EXERCISE OBJECTIVE.
Leaving nothing out, set down all the data exactly.

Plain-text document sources
***

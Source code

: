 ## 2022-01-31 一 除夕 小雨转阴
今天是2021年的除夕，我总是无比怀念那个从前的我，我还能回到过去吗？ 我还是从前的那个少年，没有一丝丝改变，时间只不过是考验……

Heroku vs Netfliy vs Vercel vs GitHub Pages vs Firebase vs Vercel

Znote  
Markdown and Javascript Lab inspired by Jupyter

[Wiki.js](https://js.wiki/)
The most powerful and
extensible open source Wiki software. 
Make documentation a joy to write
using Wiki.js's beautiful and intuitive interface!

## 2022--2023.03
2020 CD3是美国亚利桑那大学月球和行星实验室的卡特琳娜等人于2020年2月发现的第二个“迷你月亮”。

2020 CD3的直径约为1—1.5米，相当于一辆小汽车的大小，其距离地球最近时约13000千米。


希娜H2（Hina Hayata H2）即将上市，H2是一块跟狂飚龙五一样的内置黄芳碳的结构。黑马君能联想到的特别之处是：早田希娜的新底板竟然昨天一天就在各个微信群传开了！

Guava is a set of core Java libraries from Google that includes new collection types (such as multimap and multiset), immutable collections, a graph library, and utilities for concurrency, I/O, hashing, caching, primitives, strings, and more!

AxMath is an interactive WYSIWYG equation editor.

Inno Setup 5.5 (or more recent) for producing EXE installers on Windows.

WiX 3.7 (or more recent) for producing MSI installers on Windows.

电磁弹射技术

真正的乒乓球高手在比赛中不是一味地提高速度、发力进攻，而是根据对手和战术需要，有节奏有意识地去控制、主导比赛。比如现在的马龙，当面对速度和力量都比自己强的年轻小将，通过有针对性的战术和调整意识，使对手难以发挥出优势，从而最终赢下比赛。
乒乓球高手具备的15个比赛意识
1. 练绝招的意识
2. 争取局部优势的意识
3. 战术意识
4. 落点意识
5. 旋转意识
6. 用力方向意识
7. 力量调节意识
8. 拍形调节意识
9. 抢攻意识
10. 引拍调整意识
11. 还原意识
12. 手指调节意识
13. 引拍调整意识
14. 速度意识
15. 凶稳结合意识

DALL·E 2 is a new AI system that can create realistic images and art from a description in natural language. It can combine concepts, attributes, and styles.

***

EXERCISE SOLUTION.
Source code

: ## 2022-01-31 一 除夕 小雨转阴
今天是2021年的除夕，我总是无比怀念那个从前的我，我还能回到过去吗？ 我还是从前的那个少年，没有一丝丝改变，时间只不过是考验……

Heroku vs Netfliy vs Vercel vs GitHub Pages vs Firebase vs Vercel

Znote  
Markdown and Javascript Lab inspired by Jupyter

[Wiki.js](https://js.wiki/)
The most powerful and
extensible open source Wiki software. 
Make documentation a joy to write
using Wiki.js's beautiful and intuitive interface!

## 2022--2023.03
2020 CD3是美国亚利桑那大学月球和行星实验室的卡特琳娜等人于2020年2月发现的第二个“迷你月亮”。

2020 CD3的直径约为1—1.5米，相当于一辆小汽车的大小，其距离地球最近时约13000千米。


希娜H2（Hina Hayata H2）即将上市，H2是一块跟狂飚龙五一样的内置黄芳碳的结构。黑马君能联想到的特别之处是：早田希娜的新底板竟然昨天一天就在各个微信群传开了！

Guava is a set of core Java libraries from Google that includes new collection types (such as multimap and multiset), immutable collections, a graph library, and utilities for concurrency, I/O, hashing, caching, primitives, strings, and more!

AxMath is an interactive WYSIWYG equation editor.

Inno Setup 5.5 (or more recent) for producing EXE installers on Windows.

WiX 3.7 (or more recent) for producing MSI installers on Windows.

电磁弹射技术

真正的乒乓球高手在比赛中不是一味地提高速度、发力进攻，而是根据对手和战术需要，有节奏有意识地去控制、主导比赛。比如现在的马龙，当面对速度和力量都比自己强的年轻小将，通过有针对性的战术和调整意识，使对手难以发挥出优势，从而最终赢下比赛。
乒乓球高手具备的15个比赛意识
1. 练绝招的意识
2. 争取局部优势的意识
3. 战术意识
4. 落点意识
5. 旋转意识
6. 用力方向意识
7. 力量调节意识
8. 拍形调节意识
9. 抢攻意识
10. 引拍调整意识
11. 还原意识
12. 手指调节意识
13. 引拍调整意识
14. 速度意识
15. 凶稳结合意识

DALL·E 2 is a new AI system that can create realistic images and art from a description in natural language. It can combine concepts, attributes, and styles.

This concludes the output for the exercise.